> [Task prompt]:
Write out, word for word, every line in the data below from the one containing "Data was pulled" to the one containing "The **views.py** is", both of them included.

[Task data]

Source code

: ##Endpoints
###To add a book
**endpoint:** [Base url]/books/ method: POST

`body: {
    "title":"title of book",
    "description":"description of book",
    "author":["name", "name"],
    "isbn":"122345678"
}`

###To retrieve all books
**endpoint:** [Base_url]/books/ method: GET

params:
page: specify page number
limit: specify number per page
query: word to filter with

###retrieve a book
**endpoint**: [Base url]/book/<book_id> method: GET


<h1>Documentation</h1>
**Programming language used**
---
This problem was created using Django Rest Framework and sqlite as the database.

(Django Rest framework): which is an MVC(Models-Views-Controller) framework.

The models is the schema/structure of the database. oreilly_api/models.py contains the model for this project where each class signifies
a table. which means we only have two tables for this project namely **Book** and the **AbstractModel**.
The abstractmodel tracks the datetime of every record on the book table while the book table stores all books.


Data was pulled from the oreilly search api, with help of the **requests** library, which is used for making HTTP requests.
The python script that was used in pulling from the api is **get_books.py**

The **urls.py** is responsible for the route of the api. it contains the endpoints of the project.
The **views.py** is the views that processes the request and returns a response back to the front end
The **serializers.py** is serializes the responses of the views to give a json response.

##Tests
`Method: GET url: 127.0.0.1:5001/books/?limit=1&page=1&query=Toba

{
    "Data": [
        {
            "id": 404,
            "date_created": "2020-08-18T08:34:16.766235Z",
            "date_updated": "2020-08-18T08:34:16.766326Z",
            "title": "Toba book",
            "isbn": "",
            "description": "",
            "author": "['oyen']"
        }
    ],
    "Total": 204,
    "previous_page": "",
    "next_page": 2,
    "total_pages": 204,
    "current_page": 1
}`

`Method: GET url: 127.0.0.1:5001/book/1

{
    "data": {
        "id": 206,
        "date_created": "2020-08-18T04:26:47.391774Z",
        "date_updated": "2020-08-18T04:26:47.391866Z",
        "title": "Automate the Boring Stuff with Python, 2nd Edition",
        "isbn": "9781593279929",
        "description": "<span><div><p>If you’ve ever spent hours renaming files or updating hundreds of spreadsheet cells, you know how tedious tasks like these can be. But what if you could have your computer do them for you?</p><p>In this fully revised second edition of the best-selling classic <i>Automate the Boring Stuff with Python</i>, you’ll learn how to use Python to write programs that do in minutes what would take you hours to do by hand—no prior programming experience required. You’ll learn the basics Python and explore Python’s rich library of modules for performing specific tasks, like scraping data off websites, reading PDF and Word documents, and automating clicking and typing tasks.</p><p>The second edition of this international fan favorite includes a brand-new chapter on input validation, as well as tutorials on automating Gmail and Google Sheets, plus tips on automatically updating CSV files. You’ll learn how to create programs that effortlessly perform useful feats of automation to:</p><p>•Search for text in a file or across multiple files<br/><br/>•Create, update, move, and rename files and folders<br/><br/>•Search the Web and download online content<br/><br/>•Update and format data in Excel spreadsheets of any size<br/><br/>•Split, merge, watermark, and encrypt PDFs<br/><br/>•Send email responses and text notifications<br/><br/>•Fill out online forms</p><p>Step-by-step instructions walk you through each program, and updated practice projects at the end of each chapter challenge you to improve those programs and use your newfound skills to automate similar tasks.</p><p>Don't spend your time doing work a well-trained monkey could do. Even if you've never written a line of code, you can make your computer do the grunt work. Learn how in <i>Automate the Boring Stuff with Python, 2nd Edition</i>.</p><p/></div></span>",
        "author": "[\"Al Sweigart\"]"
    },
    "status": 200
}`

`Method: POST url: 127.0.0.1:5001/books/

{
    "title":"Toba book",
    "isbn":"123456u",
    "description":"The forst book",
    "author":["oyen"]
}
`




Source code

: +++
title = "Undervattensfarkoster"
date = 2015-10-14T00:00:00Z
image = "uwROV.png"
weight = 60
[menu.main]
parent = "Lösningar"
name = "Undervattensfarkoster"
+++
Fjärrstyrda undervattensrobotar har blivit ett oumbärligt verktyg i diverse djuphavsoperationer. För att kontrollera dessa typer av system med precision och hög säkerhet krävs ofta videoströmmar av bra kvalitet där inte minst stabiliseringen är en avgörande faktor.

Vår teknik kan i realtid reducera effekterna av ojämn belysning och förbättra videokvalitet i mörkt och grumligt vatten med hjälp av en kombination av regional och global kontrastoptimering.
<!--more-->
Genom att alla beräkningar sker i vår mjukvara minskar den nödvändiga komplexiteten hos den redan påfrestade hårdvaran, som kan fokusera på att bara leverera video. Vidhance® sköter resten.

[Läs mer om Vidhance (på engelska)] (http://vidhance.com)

[/Task data]

> [Solution to this task]:
Data was pulled from the oreilly search api, with help of the **requests** library, which is used for making HTTP requests.
The python script that was used in pulling from the api is **get_books.py**

The **urls.py** is responsible for the route of the api. it contains the endpoints of the project.
The **views.py** is the views that processes the request and returns a response back to the front end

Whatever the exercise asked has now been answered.